Friday 23 January 2009

237. Franz Schubert - Arpeggione Sonata (1824)



















Recording

Title: Arpeggione Sonata
Performers: Jean-Guihen Queyras, Alexandre Tharaud
Year: 2005
Length: 24 minutes

Review

Here's one I didn't know. And now I know, and I'm happier for knowing, because frankly it is one of the most achingly beautiful pieces by Schubert. All you need to hear is the first 10 seconds of the piece to be completely hooked.

If Death and the Maiden is rage, this is bitter-sweetness in its full glory. The first movement is really something else, but it does not flag through the next two movements, the second is beautiful and slightly dark towards the end and the third is a perfectly peaceful finale.

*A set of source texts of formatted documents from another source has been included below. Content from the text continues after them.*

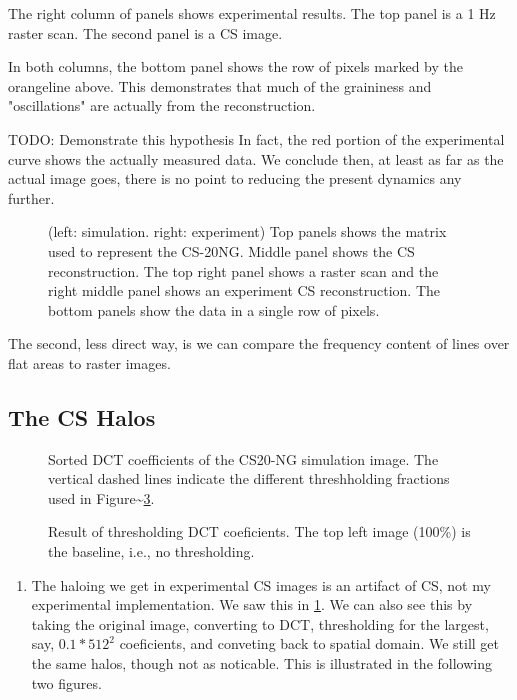 \documentclass[11pt]{article}
\begin{document}
The right column of panels shows experimental results. The top panel is a 1 Hz raster scan. The second panel is a CS image. 

In both columns, the bottom panel shows the row of pixels marked by the orangeline above. This demonstrates that much of the graininess and "oscillations" are actually from the reconstruction. 

TODO: Demonstrate this hypothesis
In fact, the red portion of the experimental curve shows the actually measured data.
We conclude then, at least as far as the actual image goes, there is no point to reducing the present dynamics any further. 


\begin{figure}[htbp]
\centering

\caption{\label{fig:cs_sim}
(left: simulation. right: experiment) Top panels shows the matrix used to represent the CS-20NG. Middle panel shows the CS reconstruction. The top right panel shows a raster scan and the right middle panel shows an experiment CS reconstruction. The bottom panels show the data in a single row of pixels.}
\end{figure}


The second, less direct way, is we can compare the frequency content of lines over flat areas to raster images. 



\subsection{The CS Halos \label{sec:halos}}
\label{sec:orgb0d53c2}
\begin{figure}[htbp]
\centering

\caption{\label{fig:cs20ng_dct}
Sorted DCT coefficients of the CS20-NG simulation image. The vertical dashed lines indicate the different threshholding fractions used in Figure\textasciitilde{}\ref{fig:cs20ng_thresh_img}.}
\end{figure}

\begin{figure}[htbp]
\centering

\caption{\label{fig:cs20ng_thresh_img}
Result of thresholding DCT coeficients. The top left image (100\%) is the baseline, i.e., no thresholding.}
\end{figure}

\begin{enumerate}
\item The haloing we get in experimental CS images is an artifact of CS, not my experimental implementation. We saw this in \ref{fig:cs_sim}. We can also see this by taking the original image, converting to DCT, thresholding for the largest, say, \(0.1*512^2\) coeficients, and conveting back to spatial domain. We still get the same halos, though not as noticable. This is illustrated in the following two figures.
\end{enumerate}
\end{document}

Interestingly the piece is composed for piano and Arpeggione, an instrument which has completely fallen into disuse, being, therefore substituted for the Cello. This is also the only piece for the Arpeggione in existence. Fascinating.

Final Grade

10/10

Trivia

From Wikipedia:

By the time the sonata was published posthumously in 1871, the enthusiasm for the novelty of the arpeggione had long vanished, together with the instrument itself. Today, the piece is heard almost exclusively in transcriptions for cello and piano or viola and piano that were arranged after that time, although versions that substitute other instruments, including the double bass, the flute, and the clarinet, or the guitar for the piano part are also performed. Transcribers have attempted to address the problems posed by the smaller playing range of these alternative instruments, in comparison with the arpeggione, as well as the attendant modifications in articulation (4 versus 6 strings).